Demikian disampaikan Prof. Dr. Edy Suandi Hamid ketua Ikatan Sarjana Ekonomi Indonesia (ISEI Yogyakarta), saat menjadi salah satu pembicara dalam Panel Forum UMY-ISEI “Kurs Rupiah Merosot: Ancaman atau Peluang”. Kegiatan ini diselenggarakan atas kerjasama Fakultas Ekonomi Universitas Muhammadiyah Yogyakarta (UMY) dengan ISEI dan diselenggarakan di lantai 4 gedung Pascasarjana UMY, Jum’at sore (3/7). Pembicara lain yang juga turut hadir dalam acara ini yakni, Arief Budi Santoso, SE (Kepala Cabang Bank Indonesia Yogyakarta), Soeharto (Pengusaha Muda Yogyakarta), dan Dimas Bagus Wiranata Kusuma (Dosen Ilmu Ekonomi UMY).

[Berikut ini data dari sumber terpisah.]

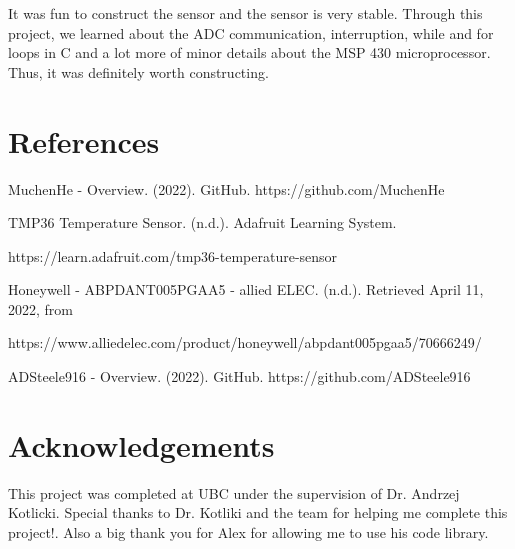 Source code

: \documentclass{article}
\begin{document}
It was fun to construct the sensor and the sensor is very stable.  Through this project, we learned about the ADC communication, interruption, while and for loops in C and a lot more of minor details about the MSP 430 microprocessor. Thus, it was definitely worth constructing.

\section{References}

\noindent [1] MuchenHe - Overview. (2022). GitHub. https://github.com/MuchenHe

\noindent [2] TMP36 Temperature Sensor. (n.d.). Adafruit Learning System. 

\noindent https://learn.adafruit.com/tmp36-temperature-sensor

\noindent [3]Honeywell - ABPDANT005PGAA5 - allied ELEC. (n.d.). Retrieved April 11, 2022, from

\noindent https://www.alliedelec.com/product/honeywell/abpdant005pgaa5/70666249/ 

\noindent [4]ADSteele916 - Overview. (2022). GitHub. https://github.com/ADSteele916

\section{Acknowledgements} 
This project was completed at UBC under the supervision of Dr. Andrzej Kotlicki. Special thanks to Dr. Kotliki and the team for helping me complete this project!. Also a big thank you for Alex for allowing me to use his code library. 
\end{document}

Dalam pemaparannya, Prof. Edy mengatakan jika semua pihak harus ikut terlibat untuk mengatasi kemerosotan kurs rupiah ini, baik itu Otoritas Moneter atau Bank Indonesia, pemerintah secara keseluruhan, Otoritas Jasa Keuangan, dan para pelaku ekonomi. “Kita jangan hanya mengarahkan kesalahan pada situasi global dan mitra ekonomi kita. Tapi kita juga perlu memperhatikan bagaimana penanganan sektor riel kita? Bagaimana infrastruktur transportasi kita? Kebijakan harga berbagai komoditas, birokrasi perizinan, stimulus kebijakan di pertanian, industri, maritim dan sebagainya. Bagaimana menangani praktik KKN yang terjadi dan bagaiman koordinasi antar unit-unit yang ada di birokrasi? Otoritas moneter tentu juga ikut bertanggung jawab untuk menghadapi situasi yang tidak biasa ini. Para pengambil kebijakan memang diuji dan akan terlihat kualitasnya manakala bisa mengelola krisis ini dengan baik, dan bisa memberikan solusi atas persoalan yang tidak biasa kita hadapi ini,” paparnya.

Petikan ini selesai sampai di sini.